• **The problem**
Whatever the records below hold, copy it all out exactly.

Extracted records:

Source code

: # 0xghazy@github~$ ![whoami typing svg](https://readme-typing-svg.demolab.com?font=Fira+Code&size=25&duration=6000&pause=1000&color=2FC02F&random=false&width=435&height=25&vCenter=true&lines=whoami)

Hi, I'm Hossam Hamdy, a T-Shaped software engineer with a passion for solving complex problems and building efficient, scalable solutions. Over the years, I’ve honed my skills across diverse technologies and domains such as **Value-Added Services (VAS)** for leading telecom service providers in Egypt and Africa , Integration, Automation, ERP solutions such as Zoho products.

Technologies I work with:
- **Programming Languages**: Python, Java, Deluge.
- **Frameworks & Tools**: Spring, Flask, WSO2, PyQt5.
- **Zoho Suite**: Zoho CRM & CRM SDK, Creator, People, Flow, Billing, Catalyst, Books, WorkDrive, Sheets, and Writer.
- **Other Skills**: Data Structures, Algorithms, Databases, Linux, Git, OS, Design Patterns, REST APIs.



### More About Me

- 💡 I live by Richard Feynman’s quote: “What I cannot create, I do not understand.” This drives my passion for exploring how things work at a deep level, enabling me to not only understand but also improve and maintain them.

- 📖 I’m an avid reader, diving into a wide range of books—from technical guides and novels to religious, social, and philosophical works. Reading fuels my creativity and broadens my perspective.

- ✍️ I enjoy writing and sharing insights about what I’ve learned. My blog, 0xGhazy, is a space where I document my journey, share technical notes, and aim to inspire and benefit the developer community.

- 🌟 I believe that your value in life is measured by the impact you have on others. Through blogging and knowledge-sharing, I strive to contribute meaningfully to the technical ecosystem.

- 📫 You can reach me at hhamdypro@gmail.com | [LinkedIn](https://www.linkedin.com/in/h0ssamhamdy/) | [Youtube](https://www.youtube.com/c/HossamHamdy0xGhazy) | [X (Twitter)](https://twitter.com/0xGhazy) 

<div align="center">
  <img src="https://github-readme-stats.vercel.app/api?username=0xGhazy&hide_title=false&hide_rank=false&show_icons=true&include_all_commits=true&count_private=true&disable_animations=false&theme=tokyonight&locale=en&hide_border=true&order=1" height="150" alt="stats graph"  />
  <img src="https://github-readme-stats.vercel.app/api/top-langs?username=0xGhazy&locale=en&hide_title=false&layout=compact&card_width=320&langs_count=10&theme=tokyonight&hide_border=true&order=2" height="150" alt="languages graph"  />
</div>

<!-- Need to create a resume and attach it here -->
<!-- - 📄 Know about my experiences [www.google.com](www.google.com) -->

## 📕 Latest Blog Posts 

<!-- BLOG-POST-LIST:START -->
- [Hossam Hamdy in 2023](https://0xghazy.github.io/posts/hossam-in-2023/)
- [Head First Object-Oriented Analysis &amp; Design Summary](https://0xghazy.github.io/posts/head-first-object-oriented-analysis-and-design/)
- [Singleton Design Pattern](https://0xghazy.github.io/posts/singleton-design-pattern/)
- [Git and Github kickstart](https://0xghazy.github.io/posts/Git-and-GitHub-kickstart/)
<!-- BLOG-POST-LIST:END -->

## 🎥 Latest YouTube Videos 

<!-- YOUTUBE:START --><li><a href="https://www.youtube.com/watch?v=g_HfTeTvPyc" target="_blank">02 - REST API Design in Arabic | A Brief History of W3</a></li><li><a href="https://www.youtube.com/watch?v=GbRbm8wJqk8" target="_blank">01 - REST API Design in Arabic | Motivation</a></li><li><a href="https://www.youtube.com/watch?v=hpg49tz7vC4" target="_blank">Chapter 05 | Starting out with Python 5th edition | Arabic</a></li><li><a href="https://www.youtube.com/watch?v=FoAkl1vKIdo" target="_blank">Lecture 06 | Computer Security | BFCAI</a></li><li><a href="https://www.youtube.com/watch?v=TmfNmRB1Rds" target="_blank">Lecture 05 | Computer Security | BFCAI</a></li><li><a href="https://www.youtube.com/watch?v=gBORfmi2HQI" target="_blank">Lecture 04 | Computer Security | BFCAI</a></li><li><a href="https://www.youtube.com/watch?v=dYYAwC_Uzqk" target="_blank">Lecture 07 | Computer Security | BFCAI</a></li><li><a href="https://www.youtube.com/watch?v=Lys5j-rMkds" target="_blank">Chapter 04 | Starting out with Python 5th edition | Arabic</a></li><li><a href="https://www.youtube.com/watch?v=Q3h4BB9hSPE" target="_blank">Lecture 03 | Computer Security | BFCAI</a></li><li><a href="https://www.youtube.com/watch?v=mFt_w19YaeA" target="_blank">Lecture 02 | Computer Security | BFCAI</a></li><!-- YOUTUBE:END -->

• **Task output**
Source code

: # 0xghazy@github~$ ![whoami typing svg](https://readme-typing-svg.demolab.com?font=Fira+Code&size=25&duration=6000&pause=1000&color=2FC02F&random=false&width=435&height=25&vCenter=true&lines=whoami)

Hi, I'm Hossam Hamdy, a T-Shaped software engineer with a passion for solving complex problems and building efficient, scalable solutions. Over the years, I’ve honed my skills across diverse technologies and domains such as **Value-Added Services (VAS)** for leading telecom service providers in Egypt and Africa , Integration, Automation, ERP solutions such as Zoho products.

Technologies I work with:
- **Programming Languages**: Python, Java, Deluge.
- **Frameworks & Tools**: Spring, Flask, WSO2, PyQt5.
- **Zoho Suite**: Zoho CRM & CRM SDK, Creator, People, Flow, Billing, Catalyst, Books, WorkDrive, Sheets, and Writer.
- **Other Skills**: Data Structures, Algorithms, Databases, Linux, Git, OS, Design Patterns, REST APIs.



### More About Me

- 💡 I live by Richard Feynman’s quote: “What I cannot create, I do not understand.” This drives my passion for exploring how things work at a deep level, enabling me to not only understand but also improve and maintain them.

- 📖 I’m an avid reader, diving into a wide range of books—from technical guides and novels to religious, social, and philosophical works. Reading fuels my creativity and broadens my perspective.

- ✍️ I enjoy writing and sharing insights about what I’ve learned. My blog, 0xGhazy, is a space where I document my journey, share technical notes, and aim to inspire and benefit the developer community.

- 🌟 I believe that your value in life is measured by the impact you have on others. Through blogging and knowledge-sharing, I strive to contribute meaningfully to the technical ecosystem.

- 📫 You can reach me at hhamdypro@gmail.com | [LinkedIn](https://www.linkedin.com/in/h0ssamhamdy/) | [Youtube](https://www.youtube.com/c/HossamHamdy0xGhazy) | [X (Twitter)](https://twitter.com/0xGhazy) 

<div align="center">
  <img src="https://github-readme-stats.vercel.app/api?username=0xGhazy&hide_title=false&hide_rank=false&show_icons=true&include_all_commits=true&count_private=true&disable_animations=false&theme=tokyonight&locale=en&hide_border=true&order=1" height="150" alt="stats graph"  />
  <img src="https://github-readme-stats.vercel.app/api/top-langs?username=0xGhazy&locale=en&hide_title=false&layout=compact&card_width=320&langs_count=10&theme=tokyonight&hide_border=true&order=2" height="150" alt="languages graph"  />
</div>

<!-- Need to create a resume and attach it here -->
<!-- - 📄 Know about my experiences [www.google.com](www.google.com) -->

## 📕 Latest Blog Posts 

<!-- BLOG-POST-LIST:START -->
- [Hossam Hamdy in 2023](https://0xghazy.github.io/posts/hossam-in-2023/)
- [Head First Object-Oriented Analysis &amp; Design Summary](https://0xghazy.github.io/posts/head-first-object-oriented-analysis-and-design/)
- [Singleton Design Pattern](https://0xghazy.github.io/posts/singleton-design-pattern/)
- [Git and Github kickstart](https://0xghazy.github.io/posts/Git-and-GitHub-kickstart/)
<!-- BLOG-POST-LIST:END -->

## 🎥 Latest YouTube Videos 

<!-- YOUTUBE:START --><li><a href="https://www.youtube.com/watch?v=g_HfTeTvPyc" target="_blank">02 - REST API Design in Arabic | A Brief History of W3</a></li><li><a href="https://www.youtube.com/watch?v=GbRbm8wJqk8" target="_blank">01 - REST API Design in Arabic | Motivation</a></li><li><a href="https://www.youtube.com/watch?v=hpg49tz7vC4" target="_blank">Chapter 05 | Starting out with Python 5th edition | Arabic</a></li><li><a href="https://www.youtube.com/watch?v=FoAkl1vKIdo" target="_blank">Lecture 06 | Computer Security | BFCAI</a></li><li><a href="https://www.youtube.com/watch?v=TmfNmRB1Rds" target="_blank">Lecture 05 | Computer Security | BFCAI</a></li><li><a href="https://www.youtube.com/watch?v=gBORfmi2HQI" target="_blank">Lecture 04 | Computer Security | BFCAI</a></li><li><a href="https://www.youtube.com/watch?v=dYYAwC_Uzqk" target="_blank">Lecture 07 | Computer Security | BFCAI</a></li><li><a href="https://www.youtube.com/watch?v=Lys5j-rMkds" target="_blank">Chapter 04 | Starting out with Python 5th edition | Arabic</a></li><li><a href="https://www.youtube.com/watch?v=Q3h4BB9hSPE" target="_blank">Lecture 03 | Computer Security | BFCAI</a></li><li><a href="https://www.youtube.com/watch?v=mFt_w19YaeA" target="_blank">Lecture 02 | Computer Security | BFCAI</a></li><!-- YOUTUBE:END -->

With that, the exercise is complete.